Every one of these tough, macho guys broke into uncontrollable tears when describing their lives, and in those moments you could see the hurt little boys beneath their hardened mask of masculinity. I worried that with all the crap heaped on them they don’t have a chance for a successful life. And yet after spending a weekend with them, I came away so impressed with their resolve for a better life. They are trying so hard to survive their circumstances and to make a better life for themselves and their families.

The next time you hear a story about how inner city kids are failing in school or being violent, I want you to look at them with more understanding and less judgment. What they need are less labels and more mentors, love, and hope.

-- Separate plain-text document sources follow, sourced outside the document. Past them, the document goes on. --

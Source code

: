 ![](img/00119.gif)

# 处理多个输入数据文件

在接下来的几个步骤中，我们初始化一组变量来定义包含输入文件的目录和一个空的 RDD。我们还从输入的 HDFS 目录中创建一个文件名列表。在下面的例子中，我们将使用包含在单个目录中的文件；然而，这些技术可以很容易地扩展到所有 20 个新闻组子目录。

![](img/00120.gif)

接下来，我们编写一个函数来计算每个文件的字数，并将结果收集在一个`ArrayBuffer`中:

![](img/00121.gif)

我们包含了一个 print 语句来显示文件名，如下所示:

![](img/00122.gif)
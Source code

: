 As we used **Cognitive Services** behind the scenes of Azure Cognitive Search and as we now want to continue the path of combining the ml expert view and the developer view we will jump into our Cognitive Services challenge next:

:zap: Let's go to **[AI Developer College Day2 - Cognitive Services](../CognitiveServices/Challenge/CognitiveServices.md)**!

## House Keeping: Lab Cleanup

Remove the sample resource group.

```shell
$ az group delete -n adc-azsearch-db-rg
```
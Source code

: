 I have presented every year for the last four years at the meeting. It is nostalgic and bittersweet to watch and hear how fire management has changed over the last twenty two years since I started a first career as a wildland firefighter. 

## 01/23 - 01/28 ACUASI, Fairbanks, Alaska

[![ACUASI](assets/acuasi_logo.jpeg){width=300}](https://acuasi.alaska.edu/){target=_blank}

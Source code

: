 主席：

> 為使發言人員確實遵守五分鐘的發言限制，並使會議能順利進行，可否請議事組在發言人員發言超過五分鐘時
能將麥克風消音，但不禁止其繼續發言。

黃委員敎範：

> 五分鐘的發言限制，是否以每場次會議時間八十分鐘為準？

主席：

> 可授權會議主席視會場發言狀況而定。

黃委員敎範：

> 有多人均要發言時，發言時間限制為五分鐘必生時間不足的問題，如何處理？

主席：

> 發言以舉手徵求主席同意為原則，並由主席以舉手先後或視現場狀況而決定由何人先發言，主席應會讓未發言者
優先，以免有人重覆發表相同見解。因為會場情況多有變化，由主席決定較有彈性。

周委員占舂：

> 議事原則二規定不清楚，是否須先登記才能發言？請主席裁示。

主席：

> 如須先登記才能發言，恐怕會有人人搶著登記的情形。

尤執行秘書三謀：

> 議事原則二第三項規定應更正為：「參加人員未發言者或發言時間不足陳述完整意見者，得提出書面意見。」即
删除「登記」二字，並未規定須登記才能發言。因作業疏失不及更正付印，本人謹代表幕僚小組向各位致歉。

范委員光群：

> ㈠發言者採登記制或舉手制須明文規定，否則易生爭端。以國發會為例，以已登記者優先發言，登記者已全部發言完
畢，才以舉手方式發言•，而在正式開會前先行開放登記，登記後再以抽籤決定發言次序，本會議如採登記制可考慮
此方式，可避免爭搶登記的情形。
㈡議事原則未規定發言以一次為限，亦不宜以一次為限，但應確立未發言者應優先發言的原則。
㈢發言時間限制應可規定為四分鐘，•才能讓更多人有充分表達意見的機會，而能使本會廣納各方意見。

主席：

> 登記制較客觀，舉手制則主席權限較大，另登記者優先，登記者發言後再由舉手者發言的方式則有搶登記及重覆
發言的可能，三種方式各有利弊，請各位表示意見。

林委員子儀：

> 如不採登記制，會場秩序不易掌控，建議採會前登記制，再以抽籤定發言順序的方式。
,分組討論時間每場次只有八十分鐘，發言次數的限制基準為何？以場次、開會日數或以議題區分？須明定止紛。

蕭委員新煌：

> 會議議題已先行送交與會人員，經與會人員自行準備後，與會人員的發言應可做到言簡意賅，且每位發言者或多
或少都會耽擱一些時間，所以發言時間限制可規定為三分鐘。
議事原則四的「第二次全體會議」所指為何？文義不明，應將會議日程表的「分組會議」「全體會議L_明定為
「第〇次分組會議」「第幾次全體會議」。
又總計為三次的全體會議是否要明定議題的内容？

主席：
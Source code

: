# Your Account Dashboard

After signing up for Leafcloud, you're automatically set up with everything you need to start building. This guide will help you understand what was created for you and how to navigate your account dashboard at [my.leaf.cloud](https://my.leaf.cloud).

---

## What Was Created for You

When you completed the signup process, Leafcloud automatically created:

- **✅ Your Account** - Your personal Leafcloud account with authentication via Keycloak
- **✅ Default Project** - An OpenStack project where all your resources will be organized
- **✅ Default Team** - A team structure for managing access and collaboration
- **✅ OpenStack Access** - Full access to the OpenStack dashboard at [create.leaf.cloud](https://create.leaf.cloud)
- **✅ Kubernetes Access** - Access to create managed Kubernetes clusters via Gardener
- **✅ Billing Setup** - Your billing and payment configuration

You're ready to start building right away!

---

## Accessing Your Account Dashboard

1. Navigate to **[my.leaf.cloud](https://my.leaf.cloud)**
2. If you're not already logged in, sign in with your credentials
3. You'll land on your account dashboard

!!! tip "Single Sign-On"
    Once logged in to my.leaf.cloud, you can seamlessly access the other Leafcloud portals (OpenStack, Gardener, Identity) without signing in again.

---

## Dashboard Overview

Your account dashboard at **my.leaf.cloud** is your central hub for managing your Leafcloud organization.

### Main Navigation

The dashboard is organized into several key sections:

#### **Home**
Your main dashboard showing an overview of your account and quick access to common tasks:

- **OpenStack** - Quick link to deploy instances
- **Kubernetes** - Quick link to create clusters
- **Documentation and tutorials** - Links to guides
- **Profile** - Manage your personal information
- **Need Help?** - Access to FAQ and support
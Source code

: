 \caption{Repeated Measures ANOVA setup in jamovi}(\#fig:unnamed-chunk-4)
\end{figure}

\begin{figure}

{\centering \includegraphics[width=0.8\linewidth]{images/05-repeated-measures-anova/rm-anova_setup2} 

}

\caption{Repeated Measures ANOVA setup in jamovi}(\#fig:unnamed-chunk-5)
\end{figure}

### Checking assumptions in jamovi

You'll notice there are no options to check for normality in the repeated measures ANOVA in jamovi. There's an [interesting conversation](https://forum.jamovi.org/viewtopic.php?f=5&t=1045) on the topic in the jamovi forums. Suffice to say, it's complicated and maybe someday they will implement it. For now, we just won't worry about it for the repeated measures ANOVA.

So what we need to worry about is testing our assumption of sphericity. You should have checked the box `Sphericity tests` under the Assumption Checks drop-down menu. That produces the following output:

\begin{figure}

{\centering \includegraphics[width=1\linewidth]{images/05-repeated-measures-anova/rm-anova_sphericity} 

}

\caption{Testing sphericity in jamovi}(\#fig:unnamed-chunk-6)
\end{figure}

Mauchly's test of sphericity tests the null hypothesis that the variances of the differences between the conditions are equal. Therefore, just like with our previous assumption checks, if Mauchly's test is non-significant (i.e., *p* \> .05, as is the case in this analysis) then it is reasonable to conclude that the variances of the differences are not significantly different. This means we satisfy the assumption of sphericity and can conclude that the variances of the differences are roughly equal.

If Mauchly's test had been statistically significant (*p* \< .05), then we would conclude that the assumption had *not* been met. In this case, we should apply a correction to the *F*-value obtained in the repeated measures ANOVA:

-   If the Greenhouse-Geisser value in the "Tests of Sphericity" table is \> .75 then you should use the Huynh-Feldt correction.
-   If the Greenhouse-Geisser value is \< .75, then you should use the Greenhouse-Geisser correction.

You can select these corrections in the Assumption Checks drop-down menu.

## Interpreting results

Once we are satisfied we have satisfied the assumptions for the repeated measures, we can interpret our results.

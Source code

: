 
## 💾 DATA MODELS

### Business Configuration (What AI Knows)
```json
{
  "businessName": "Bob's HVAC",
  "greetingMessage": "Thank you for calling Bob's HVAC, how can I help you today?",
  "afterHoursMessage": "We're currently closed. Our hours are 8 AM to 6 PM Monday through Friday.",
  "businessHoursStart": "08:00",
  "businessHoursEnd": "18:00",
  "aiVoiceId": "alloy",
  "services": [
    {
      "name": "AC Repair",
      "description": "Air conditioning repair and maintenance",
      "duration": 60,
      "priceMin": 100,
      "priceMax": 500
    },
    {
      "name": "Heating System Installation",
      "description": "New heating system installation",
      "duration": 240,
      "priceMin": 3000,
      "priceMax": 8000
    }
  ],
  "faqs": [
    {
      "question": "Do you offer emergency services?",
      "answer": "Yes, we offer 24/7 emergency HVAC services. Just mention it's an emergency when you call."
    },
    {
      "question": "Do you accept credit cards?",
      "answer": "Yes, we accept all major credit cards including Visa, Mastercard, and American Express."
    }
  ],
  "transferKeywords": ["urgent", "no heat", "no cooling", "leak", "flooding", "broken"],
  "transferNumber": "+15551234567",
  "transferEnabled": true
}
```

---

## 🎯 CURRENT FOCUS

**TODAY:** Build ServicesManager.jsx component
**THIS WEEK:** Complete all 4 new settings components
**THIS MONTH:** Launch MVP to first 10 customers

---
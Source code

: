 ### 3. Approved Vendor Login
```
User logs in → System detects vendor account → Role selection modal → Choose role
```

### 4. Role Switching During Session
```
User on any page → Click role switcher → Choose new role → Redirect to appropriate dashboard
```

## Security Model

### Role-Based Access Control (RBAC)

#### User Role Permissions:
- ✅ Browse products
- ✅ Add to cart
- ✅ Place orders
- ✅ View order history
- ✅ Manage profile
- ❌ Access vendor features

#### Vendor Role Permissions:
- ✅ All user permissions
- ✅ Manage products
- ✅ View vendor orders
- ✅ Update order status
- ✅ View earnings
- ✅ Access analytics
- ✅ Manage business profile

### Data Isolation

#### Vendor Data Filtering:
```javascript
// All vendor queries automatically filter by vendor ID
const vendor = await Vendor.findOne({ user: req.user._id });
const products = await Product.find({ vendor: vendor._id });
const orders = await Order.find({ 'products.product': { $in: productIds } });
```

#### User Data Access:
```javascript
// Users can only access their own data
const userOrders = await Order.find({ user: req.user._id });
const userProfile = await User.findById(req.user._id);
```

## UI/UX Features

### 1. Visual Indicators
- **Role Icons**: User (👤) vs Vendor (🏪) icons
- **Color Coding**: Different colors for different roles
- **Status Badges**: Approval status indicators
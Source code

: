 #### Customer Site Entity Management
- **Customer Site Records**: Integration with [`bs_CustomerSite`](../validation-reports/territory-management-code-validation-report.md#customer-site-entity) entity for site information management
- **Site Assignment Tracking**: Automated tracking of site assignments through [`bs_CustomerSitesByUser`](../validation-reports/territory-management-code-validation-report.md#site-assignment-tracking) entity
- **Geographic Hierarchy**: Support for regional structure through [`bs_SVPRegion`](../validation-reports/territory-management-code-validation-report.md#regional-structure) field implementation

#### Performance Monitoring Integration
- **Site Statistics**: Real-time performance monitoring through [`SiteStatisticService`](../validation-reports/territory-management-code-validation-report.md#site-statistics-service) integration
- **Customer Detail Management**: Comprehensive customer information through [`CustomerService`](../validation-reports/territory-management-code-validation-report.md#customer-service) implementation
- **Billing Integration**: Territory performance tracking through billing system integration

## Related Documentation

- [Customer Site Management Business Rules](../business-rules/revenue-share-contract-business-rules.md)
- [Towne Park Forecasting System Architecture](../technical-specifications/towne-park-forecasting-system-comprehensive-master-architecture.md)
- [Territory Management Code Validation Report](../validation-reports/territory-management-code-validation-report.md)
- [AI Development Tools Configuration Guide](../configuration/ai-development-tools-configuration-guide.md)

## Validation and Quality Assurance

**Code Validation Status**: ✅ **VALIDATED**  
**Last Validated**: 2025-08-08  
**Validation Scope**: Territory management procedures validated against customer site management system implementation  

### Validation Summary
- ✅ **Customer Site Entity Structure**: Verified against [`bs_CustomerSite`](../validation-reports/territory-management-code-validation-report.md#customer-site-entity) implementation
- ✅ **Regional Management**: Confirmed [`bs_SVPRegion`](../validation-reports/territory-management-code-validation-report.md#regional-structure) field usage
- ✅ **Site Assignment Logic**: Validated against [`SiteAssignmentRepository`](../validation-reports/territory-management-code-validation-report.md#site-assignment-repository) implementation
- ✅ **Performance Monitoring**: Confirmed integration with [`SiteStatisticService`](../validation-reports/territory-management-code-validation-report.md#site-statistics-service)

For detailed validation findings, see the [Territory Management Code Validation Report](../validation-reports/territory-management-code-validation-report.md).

12 tough, scared, and angry boys entered the weekend, and after three days of tears, laughter, and brotherhood, 12 young men emerged, feeling heard, understood, more alive, loved, and hopeful.

1 thought on “Big boys do cry”

  1. Peggy North-Jones, PhD

    So moving and such a good reminder that as we work with children of all ages, we need to work hard to know their stories. And, we have to make changes in the early years of these children and at the community level. In my work with children 0-5, I see little faces with hope and wonder who are still able to be comforted and connected with. But, I am also seeing how early that hope can disappear. Then the laughter disappears and there is a struggle with letting anyone close enough to connect. We have to help parents, caregivers and all adults realize this cycle can be disrupted, but it will take a village.
    I am so glad these young men had this wonderful opportunity to experience connections and to feel heard.